Shuffle theorem for torus link homology

TL;DR

This paper proves a new mathematical identity linking elliptic Hall algebra functions to torus link homology, resolving longstanding conjectures and establishing algebraic structures governing link invariants.

Contribution

It establishes a novel connection between elliptic Hall algebra and Khovanov--Rozansky homology of torus links, confirming conjectures and advancing understanding of link invariants.

Findings

Proved the shuffle theorem for torus link homology.

Connected elliptic Hall algebra to link homology invariants.

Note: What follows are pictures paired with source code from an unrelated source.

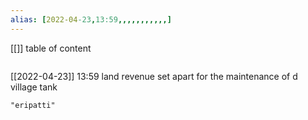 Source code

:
 ```yaml
---
alias: [2022-04-23,13:59,,,,,,,,,,,]
---
```

[[]]
table of content
```toc
```

[[2022-04-23]] 13:59
land revenue set apart for the maintenance of d village tank
```query
"eripatti"
``` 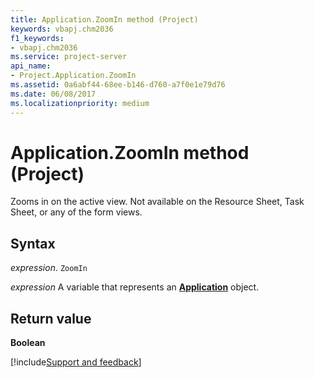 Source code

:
 ```yaml
---
title: Application.ZoomIn method (Project)
keywords: vbapj.chm2036
f1_keywords:
- vbapj.chm2036
ms.service: project-server
api_name:
- Project.Application.ZoomIn
ms.assetid: 0a6abf44-68ee-b146-d760-a7f0e1e79d76
ms.date: 06/08/2017
ms.localizationpriority: medium
---
```



# Application.ZoomIn method (Project)

Zooms in on the active view. Not available on the Resource Sheet, Task Sheet, or any of the form views.


## Syntax

_expression_. `ZoomIn`

_expression_ A variable that represents an **[Application](Project.Application.md)** object.


## Return value

 **Boolean**

[!include[Support and feedback](~/includes/feedback-boilerplate.md)] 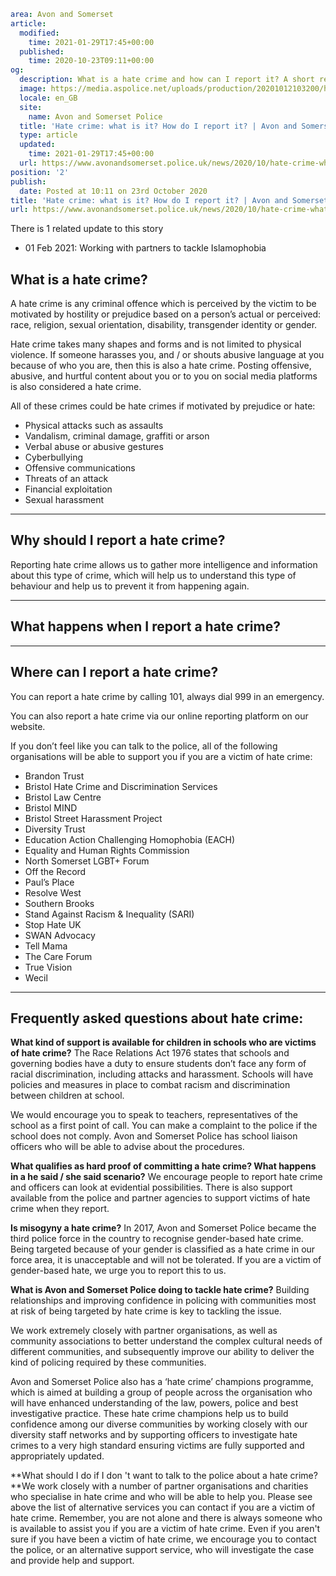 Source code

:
 ```yaml
area: Avon and Somerset
article:
  modified:
    time: 2021-01-29T17:45+00:00
  published:
    time: 2020-10-23T09:11+00:00
og:
  description: What is a hate crime and how can I report it? A short resource providing details of what a hate crime is and the different support services available to victims of hate crime.
  image: https://media.aspolice.net/uploads/production/20201012103200/hate-crime-postcard-e1602495216764.png
  locale: en_GB
  site:
    name: Avon and Somerset Police
  title: 'Hate crime: what is it? How do I report it? | Avon and Somerset Police'
  type: article
  updated:
    time: 2021-01-29T17:45+00:00
  url: https://www.avonandsomerset.police.uk/news/2020/10/hate-crime-what-is-it-how-do-i-report-it/
position: '2'
publish:
  date: Posted at 10:11 on 23rd October 2020
title: 'Hate crime: what is it? How do I report it? | Avon and Somerset Police'
url: https://www.avonandsomerset.police.uk/news/2020/10/hate-crime-what-is-it-how-do-i-report-it/
```

There is 1 related update to this story

 * 01 Feb 2021: Working with partners to tackle Islamophobia

## **What is a hate crime?**

A hate crime is any criminal offence which is perceived by the victim to be motivated by hostility or prejudice based on a person’s actual or perceived: race, religion, sexual orientation, disability, transgender identity or gender.

Hate crime takes many shapes and forms and is not limited to physical violence. If someone harasses you, and / or shouts abusive language at you because of who you are, then this is also a hate crime. Posting offensive, abusive, and hurtful content about you or to you on social media platforms is also considered a hate crime.

All of these crimes could be hate crimes if motivated by prejudice or hate:

 * Physical attacks such as assaults
 * Vandalism, criminal damage, graffiti or arson
 * Verbal abuse or abusive gestures
 * Cyberbullying
 * Offensive communications
 * Threats of an attack
 * Financial exploitation
 * Sexual harassment

* * *

## Why should I report a hate crime?

Reporting hate crime allows us to gather more intelligence and information about this type of crime, which will help us to understand this type of behaviour and help us to prevent it from happening again.

* * *

## What happens when I report a hate crime?

* * *

## Where can I report a hate crime?

You can report a hate crime by calling 101, always dial 999 in an emergency.

You can also report a hate crime via our online reporting platform on our website.

If you don’t feel like you can talk to the police, all of the following organisations will be able to support you if you are a victim of hate crime:

 * Brandon Trust
 * Bristol Hate Crime and Discrimination Services
 * Bristol Law Centre
 * Bristol MIND
 * Bristol Street Harassment Project
 * Diversity Trust
 * Education Action Challenging Homophobia (EACH)
 * Equality and Human Rights Commission
 * North Somerset LGBT+ Forum
 * Off the Record
 * Paul’s Place
 * Resolve West
 * Southern Brooks
 * Stand Against Racism & Inequality (SARI)
 * Stop Hate UK
 * SWAN Advocacy
 * Tell Mama
 * The Care Forum
 * True Vision
 * Wecil

* * *

## Frequently asked questions about hate crime:

**What kind of support is available for children in schools who are victims of hate crime?** The Race Relations Act 1976 states that schools and governing bodies have a duty to ensure students don’t face any form of racial discrimination, including attacks and harassment. Schools will have policies and measures in place to combat racism and discrimination between children at school.

We would encourage you to speak to teachers, representatives of the school as a first point of call. You can make a complaint to the police if the school does not comply. Avon and Somerset Police has school liaison officers who will be able to advise about the procedures.

**What qualifies as hard proof of committing a hate crime? What happens in a he said / she said scenario?** We encourage people to report hate crime and officers can look at evidential possibilities. There is also support available from the police and partner agencies to support victims of hate crime when they report.

**Is misogyny a hate crime?** In 2017, Avon and Somerset Police became the third police force in the country to recognise gender-based hate crime. Being targeted because of your gender is classified as a hate crime in our force area, it is unacceptable and will not be tolerated. If you are a victim of gender-based hate, we urge you to report this to us.

**What is Avon and Somerset Police doing to tackle hate crime?** Building relationships and improving confidence in policing with communities most at risk of being targeted by hate crime is key to tackling the issue.

We work extremely closely with partner organisations, as well as community associations to better understand the complex cultural needs of different communities, and subsequently improve our ability to deliver the kind of policing required by these communities.

Avon and Somerset Police also has a ‘hate crime’ champions programme, which is aimed at building a group of people across the organisation who will have enhanced understanding of the law, powers, police and best investigative practice. These hate crime champions help us to build confidence among our diverse communities by working closely with our diversity staff networks and by supporting officers to investigate hate crimes to a very high standard ensuring victims are fully supported and appropriately updated.

**What should I do if I don 't want to talk to the police about a hate crime? **We work closely with a number of partner organisations and charities who specialise in hate crime and who will be able to help you. Please see above the list of alternative services you can contact if you are a victim of hate crime. Remember, you are not alone and there is always someone who is available to assist you if you are a victim of hate crime. Even if you aren't sure if you have been a victim of hate crime, we encourage you to contact the police, or an alternative support service, who will investigate the case and provide help and support.
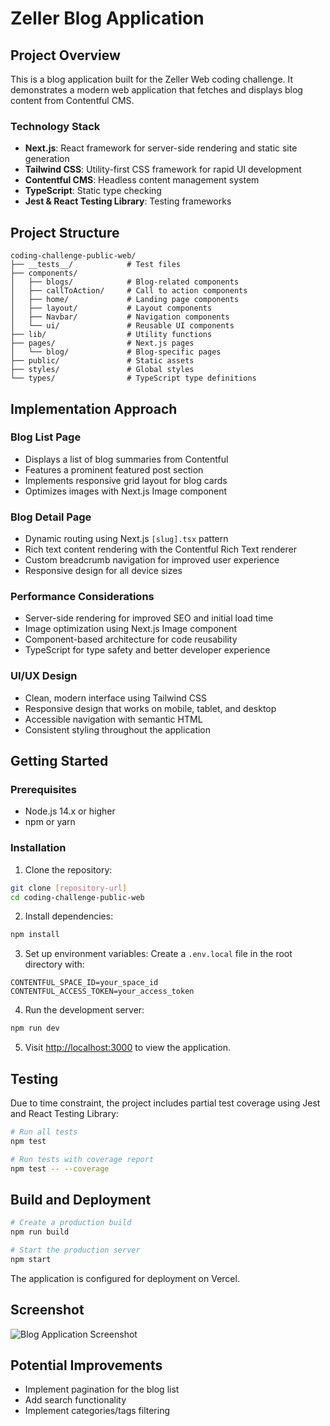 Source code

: # Zeller Blog Application

## Project Overview

This is a blog application built for the Zeller Web coding challenge. It demonstrates a modern web application that fetches and displays blog content from Contentful CMS.

### Technology Stack

- **Next.js**: React framework for server-side rendering and static site generation
- **Tailwind CSS**: Utility-first CSS framework for rapid UI development
- **Contentful CMS**: Headless content management system
- **TypeScript**: Static type checking
- **Jest & React Testing Library**: Testing frameworks

## Project Structure

```
coding-challenge-public-web/
├── __tests__/            # Test files
├── components/
│   ├── blogs/            # Blog-related components
│   ├── callToAction/     # Call to action components
│   ├── home/             # Landing page components
│   ├── layout/           # Layout components
│   ├── Navbar/           # Navigation components
│   └── ui/               # Reusable UI components
├── lib/                  # Utility functions
├── pages/                # Next.js pages
│   └── blog/             # Blog-specific pages
├── public/               # Static assets
├── styles/               # Global styles
└── types/                # TypeScript type definitions
```

## Implementation Approach

### Blog List Page
- Displays a list of blog summaries from Contentful
- Features a prominent featured post section
- Implements responsive grid layout for blog cards
- Optimizes images with Next.js Image component

### Blog Detail Page
- Dynamic routing using Next.js `[slug].tsx` pattern
- Rich text content rendering with the Contentful Rich Text renderer
- Custom breadcrumb navigation for improved user experience
- Responsive design for all device sizes

### Performance Considerations
- Server-side rendering for improved SEO and initial load time
- Image optimization using Next.js Image component
- Component-based architecture for code reusability
- TypeScript for type safety and better developer experience

### UI/UX Design
- Clean, modern interface using Tailwind CSS
- Responsive design that works on mobile, tablet, and desktop
- Accessible navigation with semantic HTML
- Consistent styling throughout the application

## Getting Started

### Prerequisites
- Node.js 14.x or higher
- npm or yarn

### Installation

1. Clone the repository:
```bash
git clone [repository-url]
cd coding-challenge-public-web
```

2. Install dependencies:
```bash
npm install
```

3. Set up environment variables:
Create a `.env.local` file in the root directory with:
```
CONTENTFUL_SPACE_ID=your_space_id
CONTENTFUL_ACCESS_TOKEN=your_access_token
```

4. Run the development server:
```bash
npm run dev
```

5. Visit [http://localhost:3000](http://localhost:3000) to view the application.

## Testing

Due to time constraint, the project includes partial test coverage using Jest and React Testing Library:

```bash
# Run all tests
npm test

# Run tests with coverage report
npm test -- --coverage
```

## Build and Deployment

```bash
# Create a production build
npm run build

# Start the production server
npm start
```

The application is configured for deployment on Vercel.

## Screenshot

![Blog Application Screenshot](https://i.postimg.cc/v8tFqP4z/Screenshot-2025-06-26-at-12-24-48-PM.png)

## Potential Improvements

- Implement pagination for the blog list
- Add search functionality
- Implement categories/tags filtering
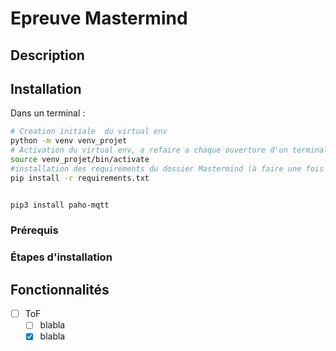 # Epreuve Mastermind  

## Description 

## Installation

Dans un terminal : 
```bash
# Creation initiale  du virtual env
python -m venv venv_projet
# Activation du virtual env, a refaire a chaque ouverture d'un terminal
source venv_projet/bin/activate
#installation des requirements du dossier Mastermind (à faire une fois avec le virtual env activé)
pip install -r requirements.txt


pip3 install paho-mqtt

```

### Prérequis

### Étapes d'installation

## Fonctionnalités

- [ ] ToF
    - [ ] blabla
    - [X] blabla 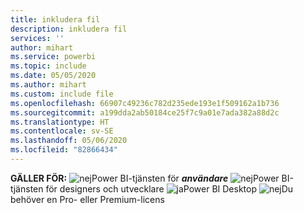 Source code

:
 ```yaml
---
title: inkludera fil
description: inkludera fil
services: ''
author: mihart
ms.service: powerbi
ms.topic: include
ms.date: 05/05/2020
ms.author: mihart
ms.custom: include file
ms.openlocfilehash: 66907c49236c782d235ede193e1f509162a1b736
ms.sourcegitcommit: a199dda2ab50184ce25f7c9a01e7ada382a88d2c
ms.translationtype: HT
ms.contentlocale: sv-SE
ms.lasthandoff: 05/06/2020
ms.locfileid: "82866434"
---
```

<Token>**GÄLLER FÖR:** ![nej](media/no.png)Power BI-tjänsten för ***användare*** ![nej](media/no.png)Power BI-tjänsten för designers och utvecklare ![ja](media/yes.png)Power BI Desktop ![nej](media/no.png)Du behöver en Pro- eller Premium-licens </Token> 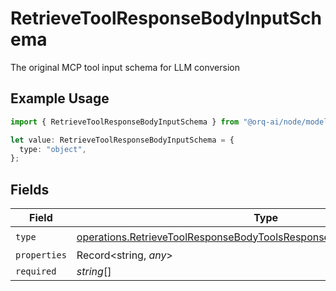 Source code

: # RetrieveToolResponseBodyInputSchema

The original MCP tool input schema for LLM conversion

## Example Usage

```typescript
import { RetrieveToolResponseBodyInputSchema } from "@orq-ai/node/models/operations";

let value: RetrieveToolResponseBodyInputSchema = {
  type: "object",
};
```

## Fields

| Field                                                                                                                                                              | Type                                                                                                                                                               | Required                                                                                                                                                           | Description                                                                                                                                                        |
| ------------------------------------------------------------------------------------------------------------------------------------------------------------------ | ------------------------------------------------------------------------------------------------------------------------------------------------------------------ | ------------------------------------------------------------------------------------------------------------------------------------------------------------------ | ------------------------------------------------------------------------------------------------------------------------------------------------------------------ |
| `type`                                                                                                                                                             | [operations.RetrieveToolResponseBodyToolsResponse200ApplicationJson4Type](../../models/operations/retrievetoolresponsebodytoolsresponse200applicationjson4type.md) | :heavy_check_mark:                                                                                                                                                 | N/A                                                                                                                                                                |
| `properties`                                                                                                                                                       | Record<string, *any*>                                                                                                                                              | :heavy_minus_sign:                                                                                                                                                 | N/A                                                                                                                                                                |
| `required`                                                                                                                                                         | *string*[]                                                                                                                                                         | :heavy_minus_sign:                                                                                                                                                 | N/A                                                                                                                                                                | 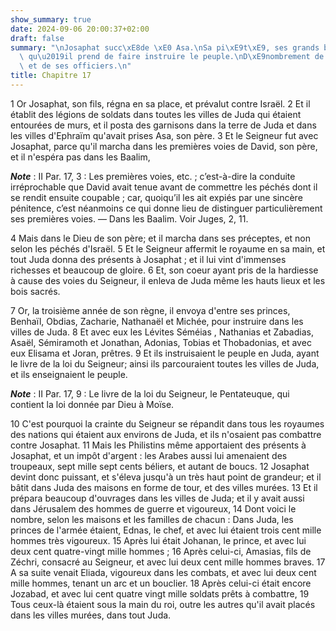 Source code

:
 ```yaml
---
show_summary: true
date: 2024-09-06 20:00:37+02:00
draft: false
summary: "\nJosaphat succ\xE8de \xE0 Asa.\nSa pi\xE9t\xE9, ses grands biens.\nSoin\
  \ qu\u2019il prend de faire instruire le peuple.\nD\xE9nombrement de ses troupes\
  \ et de ses officiers.\n"
title: Chapitre 17
---
```





1 Or Josaphat, son fils, régna en sa place, et prévalut contre Israël. 2 Et il établit des légions de soldats dans toutes les villes de Juda qui étaient entourées de murs, et il posta des garnisons dans la terre de Juda et dans les villes d'Ephraïm qu'avait prises Asa, son père. 3 Et le Seigneur fut avec Josaphat, parce qu'il marcha dans les premières voies de David, son père, et il n'espéra pas dans les Baalim,

***Note*** :  II Par. 17, 3 : Les premières voies, etc. ; c’est-à-dire la conduite irréprochable que David avait tenue avant de commettre les péchés dont il se rendit ensuite coupable ; car, quoiqu’il les ait expiés par une sincère pénitence, c’est néanmoins ce qui donne lieu de distinguer particulièrement ses premières voies. ― Dans les Baalim. Voir Juges, 2, 11.

4 Mais dans le Dieu de son père; et il marcha dans ses préceptes, et non selon les péchés d'Israël. 5 Et le Seigneur affermit le royaume en sa main, et tout Juda donna des présents à Josaphat ; et il lui vint d'immenses richesses et beaucoup de gloire. 6 Et, son coeur ayant pris de la hardiesse à cause des voies du Seigneur, il enleva de Juda même les hauts lieux et les bois sacrés.


7 Or, la troisième année de son règne, il envoya d'entre ses princes, Benhaïl, Obdias, Zacharie, Nathanaël et Michée, pour instruire dans les villes de Juda. 8 Et avec eux les Lévites Séméias , Nathanias et Zabadias, Asaël, Sémiramoth et Jonathan, Adonias, Tobias et Thobadonias, et avec eux Elisama et Joran, prêtres. 9 Et ils instruisaient le peuple en Juda, ayant le livre de la loi du Seigneur; ainsi ils parcouraient toutes les villes de Juda, et ils enseignaient le peuple.

***Note*** :  II Par. 17, 9 : Le livre de la loi du Seigneur, le Pentateuque, qui contient la loi donnée par Dieu à Moïse.


10 C'est pourquoi la crainte du Seigneur se répandit dans tous les royaumes des nations qui étaient aux environs de Juda, et ils n'osaient pas combattre contre Josaphat. 11 Mais les Philistins même apportaient des présents à Josaphat, et un impôt d'argent : les Arabes aussi lui amenaient des troupeaux, sept mille sept cents béliers, et autant de boucs. 12 Josaphat devint donc puissant, et s'éleva jusqu'à un très haut point de grandeur; et il bâtit dans Juda des maisons en forme de tour, et des villes murées. 13 Et il prépara beaucoup d'ouvrages dans les villes de Juda; et il y avait aussi dans Jérusalem des hommes de guerre et vigoureux, 14 Dont voici le nombre, selon les maisons et les familles de chacun : Dans Juda, les princes de l'armée étaient, Ednas, le chef, et avec lui étaient trois cent mille hommes très vigoureux. 15 Après lui était Johanan, le prince, et avec lui deux cent quatre-vingt mille hommes ; 16 Après celui-ci, Amasias, fils de Zéchri, consacré au Seigneur, et avec lui deux cent mille hommes
braves. 17 A sa suite venait Eliada, vigoureux dans les combats, et avec lui deux cent mille hommes, tenant un arc et un bouclier. 18 Après celui-ci était encore Jozabad, et avec lui cent quatre vingt mille soldats prêts à combattre, 19 Tous ceux-là étaient sous la main du roi, outre les autres qu'il avait placés dans les villes murées, dans tout Juda.

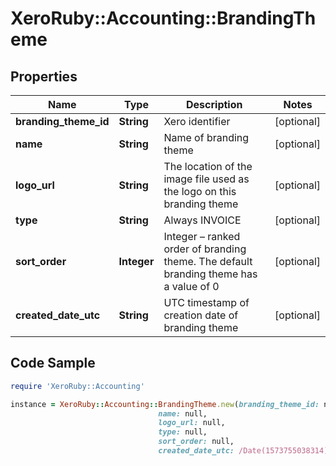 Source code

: # XeroRuby::Accounting::BrandingTheme

## Properties

Name | Type | Description | Notes
------------ | ------------- | ------------- | -------------
**branding_theme_id** | **String** | Xero identifier | [optional] 
**name** | **String** | Name of branding theme | [optional] 
**logo_url** | **String** | The location of the image file used as the logo on this branding theme | [optional] 
**type** | **String** | Always INVOICE | [optional] 
**sort_order** | **Integer** | Integer – ranked order of branding theme. The default branding theme has a value of 0 | [optional] 
**created_date_utc** | **String** | UTC timestamp of creation date of branding theme | [optional] 

## Code Sample

```ruby
require 'XeroRuby::Accounting'

instance = XeroRuby::Accounting::BrandingTheme.new(branding_theme_id: null,
                                 name: null,
                                 logo_url: null,
                                 type: null,
                                 sort_order: null,
                                 created_date_utc: /Date(1573755038314)/)
```


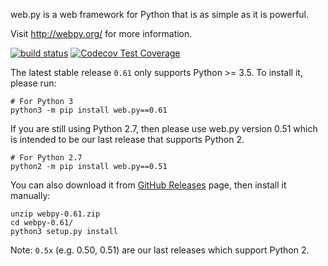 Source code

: web.py is a web framework for Python that is as simple as it is powerful.

Visit http://webpy.org/ for more information.

[![build status](https://secure.travis-ci.org/webpy/webpy.png?branch=master)](https://travis-ci.org/webpy/webpy)
[![Codecov Test Coverage](https://codecov.io/gh/webpy/webpy/branch/master/graphs/badge.svg?style=flat)](https://codecov.io/gh/webpy/webpy)

The latest stable release `0.61` only supports Python >= 3.5.
To install it, please run:
```
# For Python 3
python3 -m pip install web.py==0.61
```

If you are still using Python 2.7, then please use web.py version 0.51
which is intended to be our last release that supports Python 2. 
```
# For Python 2.7
python2 -m pip install web.py==0.51
```

You can also download it from [GitHub Releases](https://github.com/webpy/webpy/releases)
page, then install it manually:
```
unzip webpy-0.61.zip
cd webpy-0.61/
python3 setup.py install
```

Note: `0.5x` (e.g. 0.50, 0.51) are our last releases which support Python 2.
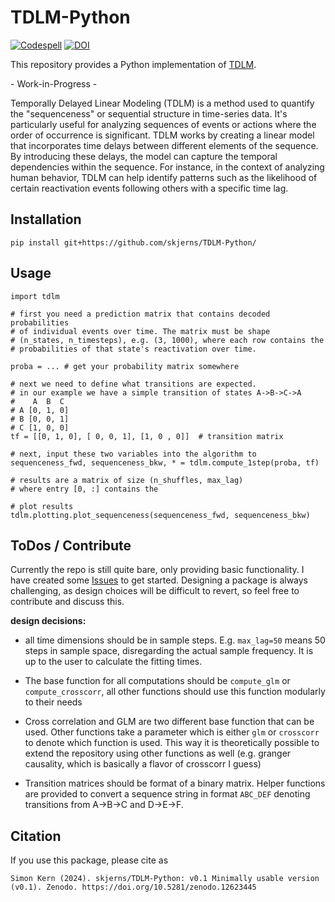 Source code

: # TDLM-Python

[![Codespell](https://github.com/skjerns/TDLM-Python/actions/workflows/codespell.yml/badge.svg)](https://github.com/skjerns/TDLM-Python/actions/workflows/codespell.yml) 
[![DOI](https://zenodo.org/badge/DOI/10.5281/zenodo.12623445.svg)](https://doi.org/10.5281/zenodo.12623444)

This repository provides a Python implementation of [TDLM](https://github.com/YunzheLiu/TDLM).

   \- Work-in-Progress -

Temporally Delayed Linear Modeling (TDLM) is a method used to quantify the "sequenceness" or sequential structure in time-series data. It's particularly useful for analyzing sequences of events or actions where the order of occurrence is significant. TDLM works by creating a linear model that incorporates time delays between different elements of the sequence. By introducing these delays, the model can capture the temporal dependencies within the sequence. For instance, in the context of analyzing human behavior, TDLM can help identify patterns such as the likelihood of certain reactivation events following others with a specific time lag.

## Installation

`pip install git+https://github.com/skjerns/TDLM-Python/`

## Usage

```
import tdlm

# first you need a prediction matrix that contains decoded probabilities
# of individual events over time. The matrix must be shape
# (n_states, n_timesteps), e.g. (3, 1000), where each row contains the
# probabilities of that state's reactivation over time.

proba = ... # get your probability matrix somewhere

# next we need to define what transitions are expected.
# in our example we have a simple transition of states A->B->C->A
#    A  B  C
# A [0, 1, 0]
# B [0, 0, 1]
# C [1, 0, 0]
tf = [[0, 1, 0], [ 0, 0, 1], [1, 0 , 0]]  # transition matrix

# next, input these two variables into the algorithm to 
sequenceness_fwd, sequenceness_bkw, * = tdlm.compute_1step(proba, tf)

# results are a matrix of size (n_shuffles, max_lag)
# where entry [0, :] contains the 

# plot results
tdlm.plotting.plot_sequenceness(sequenceness_fwd, sequenceness_bkw)
```

## ToDos / Contribute

Currently the repo is still quite bare, only providing basic functionality. I have created some [Issues](https://github.com/skjerns/TDLM-Python/issues) to get started. Designing a package is always challenging, as design choices will be difficult to revert, so feel free to contribute and discuss this.

**design decisions:**

* all time dimensions should be in sample steps. E.g. `max_lag=50` means 50 steps in sample space, disregarding the actual sample frequency. It is up to the user to calculate the fitting times.

* The base function for all computations should be `compute_glm` or `compute_crosscorr`, all other functions should use this function modularly to their needs

* Cross correlation and GLM are two different base function that can be used. Other functions take a parameter which is either `glm` or `crosscorr` to denote which function is used. This way it is theoretically possible to extend the repository using other functions as well (e.g. granger causality, which is basically a flavor of crosscorr I guess)

* Transition matrices should be format of a binary matrix. Helper functions are provided to convert a sequence string in format `ABC_DEF` denoting transitions from A->B->C and D->E->F.

## Citation

If you use this package, please cite as

```
Simon Kern (2024). skjerns/TDLM-Python: v0.1 Minimally usable version (v0.1). Zenodo. https://doi.org/10.5281/zenodo.12623445
```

Developed a rational analogue of the Shareshian--Wachs involution.

Abstract

We prove that the symmetric function $e_{(1^k)}[-MX^{m,n}] \cdot 1$, arising from the elliptic Hall algebra, equals the generating function for $k$-tuples of cyclic $(m,n)$-parking functions. This result resolves a conjecture of Gorsky--Mazin--Vazirani and Wilson, establishing that the elliptic Hall algebra governs the Khovanov--Rozansky homology of torus links $T(km,kn)$. Consequently, this provides an affirmative answer to a question of Galashin and Lam in the torus link case. As a key step in the proof, we develop a rational analogue of the Shareshian--Wachs involution originally introduced to prove the symmetry property of the chromatic quasisymmetric functions.